Utah man faces prosecution in rare polygamy case

SALT LAKE CITY - A man who lives with his five wives and 29 children in the remote Utah desert goes on trial Monday in the state's first polygamy prosecution in decades.

Tom Green, who says his lifestyle is a God-given choice and has vigorously defended it on TV talks shows, faces charges of bigamy and criminal nonsupport. He could get 25 years in prison if convicted on all counts.

But Green, who insists he should be allowed to practice polygamy under the protection of religious freedom, said he shouldn't be required to keep his beliefs quiet.

Green also may be subject to a separate trial on child rape charges stemming from his relationship with one of his wives when she was 13, but no trial date has been set.

Only a handful of Utah polygamists have ever been charged with bigamy, and prosecutors believe the last trial was in the 1950s.
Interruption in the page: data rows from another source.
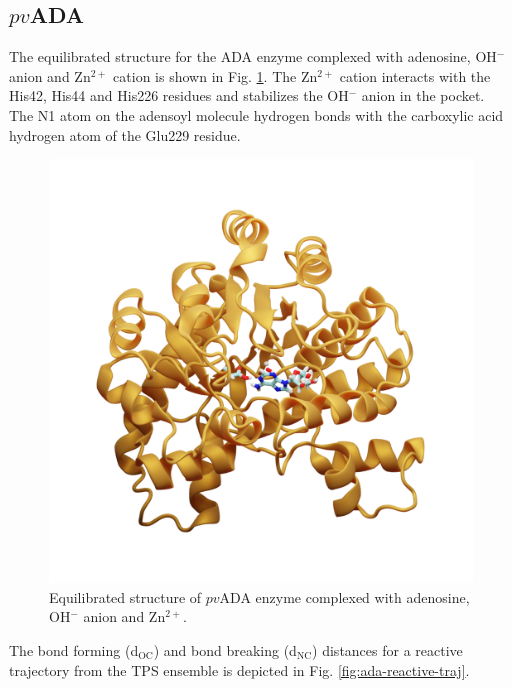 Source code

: \documentclass[journal=jpcbfk,manuscript=article,layout=traditional]{achemso}
\begin{document}
\subsection{$pv$ADA}
The equilibrated structure for the ADA enzyme complexed with adenosine, 
OH$^{-}$ anion and Zn$^{2+}$ cation is shown in Fig. \ref{fig:ada-equil}.
The Zn$^{2+}$ cation interacts with the His42, His44 and His226 residues
and stabilizes the OH$^{-}$ anion in the pocket. The N1 atom on the adensoyl 
molecule hydrogen bonds with the carboxylic acid hydrogen atom of the Glu229 
residue.  
\begin{figure}[ht!]
\centering
\includegraphics[scale=0.2]{./figures/ada-equil.png}
\caption{Equilibrated structure of $pv$ADA enzyme complexed with adenosine, 
OH$^{-}$ anion and Zn$^{2+}$.}
\label{fig:ada-equil}
\end{figure}
The bond forming (d$_{\text{OC}}$) and bond breaking (d$_{\text{NC}}$) distances 
for a reactive trajectory from the TPS ensemble is depicted 
in Fig. \ref{fig:ada-reactive-traj}.
\end{document}
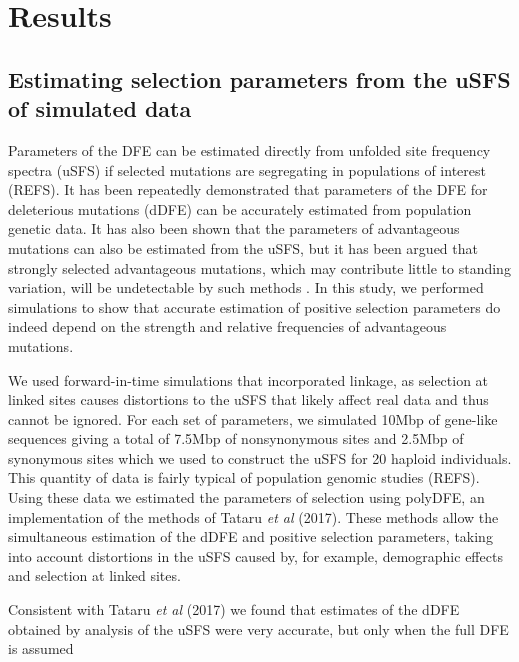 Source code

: \documentclass[11pt]{article}
\begin{document}
\section*{Results}

\subsection*{Estimating selection parameters from the uSFS of simulated data}

	Parameters of the DFE can be estimated directly from unfolded site frequency spectra (uSFS) if selected mutations are segregating in populations of interest (REFS). It has been repeatedly demonstrated that parameters of the DFE for deleterious mutations (dDFE) can be accurately estimated from population genetic data. It has also been shown that the parameters of advantageous mutations can also be estimated from the uSFS, but it has been argued that strongly selected advantageous mutations, which may contribute little to standing variation, will be undetectable by such methods \citep{RN323}. In this study, we performed simulations to show that accurate estimation of positive selection parameters do indeed depend on the strength and relative frequencies of advantageous mutations.
	
	We used forward-in-time simulations that incorporated linkage, as selection at linked sites causes distortions to the uSFS that likely affect real data and thus cannot be ignored. For each set of parameters, we simulated 10Mbp of gene-like sequences giving a total of 7.5Mbp of nonsynonymous sites and 2.5Mbp of synonymous sites which we used to construct the uSFS for 20 haploid individuals. This quantity of data is fairly typical of population genomic studies (REFS). Using these data we estimated the parameters of selection using polyDFE, an implementation of the methods of Tataru \textit{et al} (2017). These methods allow the simultaneous estimation of the dDFE and positive selection parameters, taking into account distortions in the uSFS caused by, for example, demographic effects and selection at linked sites. 

Consistent with Tataru \textit{et al} (2017) we found that estimates of the dDFE obtained by analysis of the uSFS were very accurate, but only when the full DFE is assumed 
\end{document}
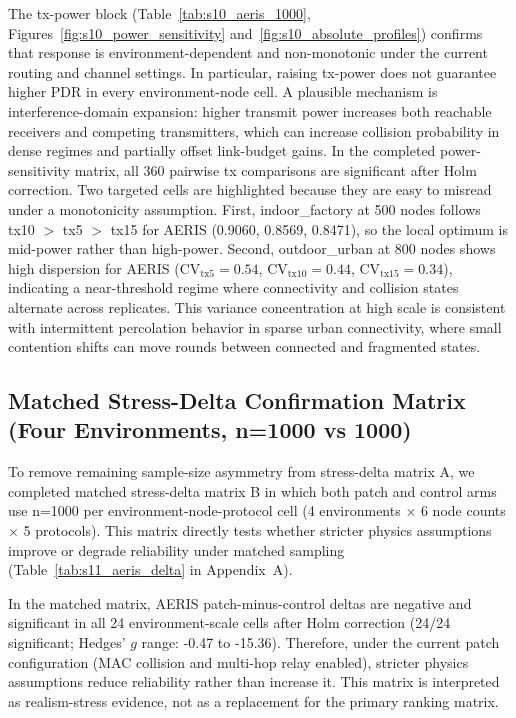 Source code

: ﻿\documentclass[sensors,article,submit,moreauthors,pdftex]{Definitions/mdpi}
\begin{document}
The tx-power block (Table~\ref{tab:s10_aeris_1000}, Figures~\ref{fig:s10_power_sensitivity} and~\ref{fig:s10_absolute_profiles}) confirms that response is environment-dependent and non-monotonic under the current routing and channel settings. In particular, raising tx-power does not guarantee higher PDR in every environment-node cell. A plausible mechanism is interference-domain expansion: higher transmit power increases both reachable receivers and competing transmitters, which can increase collision probability in dense regimes and partially offset link-budget gains. In the completed power-sensitivity matrix, all 360 pairwise tx comparisons are significant after Holm correction.
Two targeted cells are highlighted because they are easy to misread under a monotonicity assumption. First, indoor\_factory at 500 nodes follows tx10 $>$ tx5 $>$ tx15 for AERIS (0.9060, 0.8569, 0.8471), so the local optimum is mid-power rather than high-power. Second, outdoor\_urban at 800 nodes shows high dispersion for AERIS (CV$_{\text{tx5}}=0.54$, CV$_{\text{tx10}}=0.44$, CV$_{\text{tx15}}=0.34$), indicating a near-threshold regime where connectivity and collision states alternate across replicates. This variance concentration at high scale is consistent with intermittent percolation behavior in sparse urban connectivity, where small contention shifts can move rounds between connected and fragmented states.

\subsection{Matched Stress-Delta Confirmation Matrix (Four Environments, n=1000 vs 1000)}
To remove remaining sample-size asymmetry from stress-delta matrix A, we completed matched stress-delta matrix B in which both patch and control arms use n=1000 per environment-node-protocol cell (4 environments $\times$ 6 node counts $\times$ 5 protocols). This matrix directly tests whether stricter physics assumptions improve or degrade reliability under matched sampling (Table~\ref{tab:s11_aeris_delta} in Appendix~A).

In the matched matrix, AERIS patch-minus-control deltas are negative and significant in all 24 environment-scale cells after Holm correction (24/24 significant; Hedges' $g$ range: -0.47 to -15.36). Therefore, under the current patch configuration (MAC collision and multi-hop relay enabled), stricter physics assumptions reduce reliability rather than increase it. This matrix is interpreted as realism-stress evidence, not as a replacement for the primary ranking matrix.
\end{document}
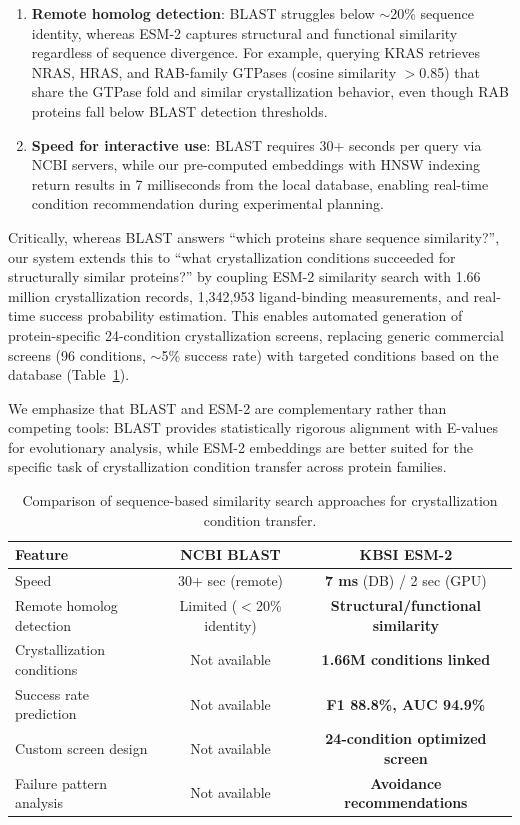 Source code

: \documentclass[11pt]{article}
\begin{document}
\begin{enumerate}
  \item \textbf{Remote homolog detection}: BLAST struggles below $\sim$20\% sequence identity, whereas ESM-2 captures structural and functional similarity regardless of sequence divergence. For example, querying KRAS retrieves NRAS, HRAS, and RAB-family GTPases (cosine similarity $>$0.85) that share the GTPase fold and similar crystallization behavior, even though RAB proteins fall below BLAST detection thresholds.
  \item \textbf{Speed for interactive use}: BLAST requires 30+ seconds per query via NCBI servers, while our pre-computed embeddings with HNSW indexing return results in 7 milliseconds from the local database, enabling real-time condition recommendation during experimental planning.
\end{enumerate}

Critically, whereas BLAST answers ``which proteins share sequence similarity?'', our system extends this to ``what crystallization conditions succeeded for structurally similar proteins?'' by coupling ESM-2 similarity search with 1.66 million crystallization records, 1,342,953 ligand-binding measurements, and real-time success probability estimation. This enables automated generation of protein-specific 24-condition crystallization screens, replacing generic commercial screens (96 conditions, $\sim$5\% success rate) with targeted conditions based on the database (Table~\ref{tab:blast_comparison}).

We emphasize that BLAST and ESM-2 are complementary rather than competing tools: BLAST provides statistically rigorous alignment with E-values for evolutionary analysis, while ESM-2 embeddings are better suited for the specific task of crystallization condition transfer across protein families.

\begin{table}[h]
\centering
\small
\caption{Comparison of sequence-based similarity search approaches for crystallization condition transfer.}
\label{tab:blast_comparison}
\begin{tabular}{lcc}
\hline
\textbf{Feature} & \textbf{NCBI BLAST} & \textbf{KBSI ESM-2} \\
\hline
Speed & 30+ sec (remote) & \textbf{7 ms} (DB) / 2 sec (GPU) \\
Remote homolog detection & Limited ($<$20\% identity) & \textbf{Structural/functional similarity} \\
Crystallization conditions & Not available & \textbf{1.66M conditions linked} \\
Success rate prediction & Not available & \textbf{F1 88.8\%, AUC 94.9\%} \\
Custom screen design & Not available & \textbf{24-condition optimized screen} \\
Failure pattern analysis & Not available & \textbf{Avoidance recommendations} \\
\hline
\end{tabular}
\end{table}
\end{document}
The outcome of the trial will be watched with interest by an estimated 30,000 polygamists living in the West.

Critics of the practice say that the patriarchal societies in which polygamists live foster child abuse, incest and, because few practitioners can afford to support their enormous families, welfare fraud.

Polygamy arrived in Utah in the 1840s, when members of The Church of Jesus Christ of Latter-day Saints settled in the state. Mormon leaders believed that God required the practice because some Old Testament prophets took multiple wives.

But outside the church, the practice was condemned. In 1854 the Republican Party termed polygamy and slavery the "twin relics of barbarism," and in 1862 Congress outlawed plural marriage.

The U.S. Supreme Court in 1879 upheld the anti-polygamy law. And with federal pressure mounting, the church in 1890 disavowed polygamy.

Six years later, as a condition of statehood, the practice was prohibited in the Utah Constitution.